St. Jude Medical Enrolls First Patient in Renal Denervation Study

St. Jude Medical Inc. has enrolled the first patient in the EnligHTN II trial, which is aimed at further evaluating the safety and efficacy of the EnligHTN renal denervation system in patients with uncontrolled hypertension. According to the World Health Organization, one in three adults worldwide has elevated blood pressure—a condition that increases the risk of heart attack, stroke and kidney failure.

Renal denervation is a catheter-based ablation procedure that potentially provides lasting reduction in blood pressure for patients with resistant hypertension. A catheter is introduced through the femoral artery in the leg to access the renal arteries that connect to the kidneys, where radiofrequency energy is delivered to create lesions (tiny scars) along the renal sympathetic nerves—a network of nerves that help control blood pressure. This intentional disruption of the nerve supply causes systolic and diastolic blood pressure to decrease.

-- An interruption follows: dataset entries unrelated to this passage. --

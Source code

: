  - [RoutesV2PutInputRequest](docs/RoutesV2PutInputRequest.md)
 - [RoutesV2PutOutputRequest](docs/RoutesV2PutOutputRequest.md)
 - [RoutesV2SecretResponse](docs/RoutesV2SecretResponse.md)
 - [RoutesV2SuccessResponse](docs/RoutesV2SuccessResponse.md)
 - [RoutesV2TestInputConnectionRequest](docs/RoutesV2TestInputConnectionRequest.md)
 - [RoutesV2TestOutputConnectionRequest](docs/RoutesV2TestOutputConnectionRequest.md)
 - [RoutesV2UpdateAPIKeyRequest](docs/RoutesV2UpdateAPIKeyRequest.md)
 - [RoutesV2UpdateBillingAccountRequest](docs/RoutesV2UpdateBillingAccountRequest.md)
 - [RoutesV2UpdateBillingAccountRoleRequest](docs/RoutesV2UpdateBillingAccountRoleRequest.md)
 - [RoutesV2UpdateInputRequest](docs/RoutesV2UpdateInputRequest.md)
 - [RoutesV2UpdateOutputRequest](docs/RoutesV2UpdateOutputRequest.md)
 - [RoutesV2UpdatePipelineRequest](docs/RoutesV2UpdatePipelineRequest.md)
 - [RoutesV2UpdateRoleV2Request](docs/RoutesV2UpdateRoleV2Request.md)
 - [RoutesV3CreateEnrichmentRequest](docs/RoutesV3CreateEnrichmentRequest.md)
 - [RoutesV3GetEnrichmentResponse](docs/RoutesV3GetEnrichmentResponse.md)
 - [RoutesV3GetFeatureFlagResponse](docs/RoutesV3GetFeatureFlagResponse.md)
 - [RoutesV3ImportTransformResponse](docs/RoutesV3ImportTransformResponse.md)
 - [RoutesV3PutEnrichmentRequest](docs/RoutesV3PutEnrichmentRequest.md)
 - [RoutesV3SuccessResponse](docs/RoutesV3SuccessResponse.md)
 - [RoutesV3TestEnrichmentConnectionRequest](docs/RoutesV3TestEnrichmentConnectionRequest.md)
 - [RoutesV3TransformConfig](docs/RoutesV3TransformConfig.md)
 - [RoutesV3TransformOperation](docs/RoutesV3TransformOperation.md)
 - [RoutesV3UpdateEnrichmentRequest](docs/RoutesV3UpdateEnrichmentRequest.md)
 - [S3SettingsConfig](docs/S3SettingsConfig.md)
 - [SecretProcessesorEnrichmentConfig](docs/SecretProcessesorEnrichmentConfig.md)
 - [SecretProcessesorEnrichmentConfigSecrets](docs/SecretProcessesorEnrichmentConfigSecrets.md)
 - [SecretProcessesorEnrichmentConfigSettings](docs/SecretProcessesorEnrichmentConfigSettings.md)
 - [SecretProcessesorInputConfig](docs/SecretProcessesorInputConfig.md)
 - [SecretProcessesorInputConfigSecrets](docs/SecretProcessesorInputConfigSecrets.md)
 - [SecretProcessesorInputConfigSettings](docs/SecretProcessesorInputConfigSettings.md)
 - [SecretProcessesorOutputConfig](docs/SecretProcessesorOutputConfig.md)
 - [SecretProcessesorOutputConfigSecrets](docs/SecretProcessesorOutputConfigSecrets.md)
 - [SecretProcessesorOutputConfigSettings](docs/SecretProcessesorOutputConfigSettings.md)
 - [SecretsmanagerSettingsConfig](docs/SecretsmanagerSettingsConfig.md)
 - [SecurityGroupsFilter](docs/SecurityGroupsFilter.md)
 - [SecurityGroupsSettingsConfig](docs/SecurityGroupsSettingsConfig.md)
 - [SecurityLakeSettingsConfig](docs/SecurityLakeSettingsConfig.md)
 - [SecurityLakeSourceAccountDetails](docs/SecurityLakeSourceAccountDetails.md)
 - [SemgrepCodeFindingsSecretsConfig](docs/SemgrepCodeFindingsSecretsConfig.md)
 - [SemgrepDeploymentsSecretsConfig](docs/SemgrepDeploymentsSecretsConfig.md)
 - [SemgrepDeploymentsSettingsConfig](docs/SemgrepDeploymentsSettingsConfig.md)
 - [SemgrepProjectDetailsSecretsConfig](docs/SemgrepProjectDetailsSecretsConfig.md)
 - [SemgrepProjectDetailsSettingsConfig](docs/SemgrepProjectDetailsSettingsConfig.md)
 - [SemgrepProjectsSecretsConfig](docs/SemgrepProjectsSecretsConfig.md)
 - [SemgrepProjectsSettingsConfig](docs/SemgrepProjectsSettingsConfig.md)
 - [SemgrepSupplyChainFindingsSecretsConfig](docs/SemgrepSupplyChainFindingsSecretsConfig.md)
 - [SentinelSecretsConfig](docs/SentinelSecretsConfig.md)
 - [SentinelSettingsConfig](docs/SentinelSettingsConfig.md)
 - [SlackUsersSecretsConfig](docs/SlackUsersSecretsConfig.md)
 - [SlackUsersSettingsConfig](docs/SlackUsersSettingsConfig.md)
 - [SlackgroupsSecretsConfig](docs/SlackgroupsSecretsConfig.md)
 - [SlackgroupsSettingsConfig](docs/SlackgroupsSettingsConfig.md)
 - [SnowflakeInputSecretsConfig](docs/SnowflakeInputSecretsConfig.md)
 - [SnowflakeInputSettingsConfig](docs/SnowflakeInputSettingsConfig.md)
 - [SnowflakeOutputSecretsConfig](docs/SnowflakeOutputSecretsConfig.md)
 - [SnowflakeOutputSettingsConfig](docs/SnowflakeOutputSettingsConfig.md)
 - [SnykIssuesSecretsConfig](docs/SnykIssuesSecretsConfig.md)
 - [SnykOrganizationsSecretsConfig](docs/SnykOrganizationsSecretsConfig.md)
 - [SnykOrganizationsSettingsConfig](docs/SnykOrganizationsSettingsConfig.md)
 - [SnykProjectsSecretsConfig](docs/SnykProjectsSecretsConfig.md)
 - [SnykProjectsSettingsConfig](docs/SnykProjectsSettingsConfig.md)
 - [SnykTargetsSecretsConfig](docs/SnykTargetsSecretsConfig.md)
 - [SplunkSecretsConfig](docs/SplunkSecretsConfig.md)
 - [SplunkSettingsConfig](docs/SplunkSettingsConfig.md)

The EnligHTN II (international, non-randomized, single-arm, long-term follow-up study of patients with uncontrolled hypertension) trial expands upon the research conducted in the EnligHTN I trial, which demonstrated that patients with drug-resistant hypertension treated with the St. Jude Medical EnligHTN system had a rapid and sustained drop in blood pressure. After 30 days, systolic blood pressure was reduced by an average of 28 mmHg (millimeter of mercury) that remained stable with a reduction of 26 mmHg points six months after treatment, an important finding as the risk of cardiovascular death drops by half with every systolic decrease of 20 mmHg.

The EnligHTN system is a multi-electrode ablation technology that features a non-occlusive basket design that, according to St. Jude, delivers a predictable pattern of four evenly spaced ablations with each catheter placement. This ostensibly allows for continuous blood flow to the kidney during the procedure. Compared to single-electrode ablation systems, the multi-electrode EnligHTN system has the potential to improve consistency and save time, which may result in improved workflow and cost efficiencies.

The renal denervation technology includes a guiding catheter, ablation catheter and ablation generator. The generator uses a proprietary, temperature-controlled algorithm to produce effective lesions. Additionally, minimal catheter repositioning may result in a reduction of contrast and fluoroscopic (X-ray) exposure.

“There is convincing evidence from studies like the EnligHTN I trial linking renal denervation to improved blood pressure in patients who have drug-resistant hypertension,” said Johannes Brachmann, M.D., at Klinikum Coburg in Coburg, Germany. “Expanding this research to patients with less severe forms of hypertension is important as this minimally invasive approach allows for a shorter procedure time and a potentially faster recovery time, which may benefit more patients with uncontrolled hypertension.”

Hypertension occurs when blood pressure in the arteries is elevated, requiring the heart to work harder than normal to circulate blood throughout the body. A typical normal blood pressure reading is below 120 systolic and 80 diastolic—expressed as 120/80 mmHg. To date, the majority of renal denervation studies have only tested the safety and efficacy of this technology in patients with drug-resistant hypertension, which is defined as systolic blood pressure above160 mmHg, despite being on three or more anti-hypertensive medications including a diuretic.

The goal of the EnligHTN II study is to broaden this scope by evaluating the mean reduction in systolic blood pressure at six months across all enrolled patients post renal denervation and within sub-groups with varying degrees of kidney functionality. The study will be conducted at 40 sites in Europe and Australia and will enroll approximately 500 patients with uncontrolled hypertension.

In 2012, The EnligHTN Renal Denervation System earned European CE Mark approval and was launched in several markets. It is not yet approved for use in the United States.

“St. Jude Medical is dedicated to conducting research that will contribute to the body of evidence supporting the effectiveness of renal denervation in reducing hypertension,” said Frank J. Callaghan, president of the St. Jude Medical Cardiovascular and Ablation Technologies Division. “Through the course of the EnligHTN II study, we expect to gain additional insights into the benefits and sustainability of blood pressure reductions achieved through use of the EnligHTN Renal Denervation System in an expanded patient population.”

St. Jude is headquartered in St. Paul, Minn.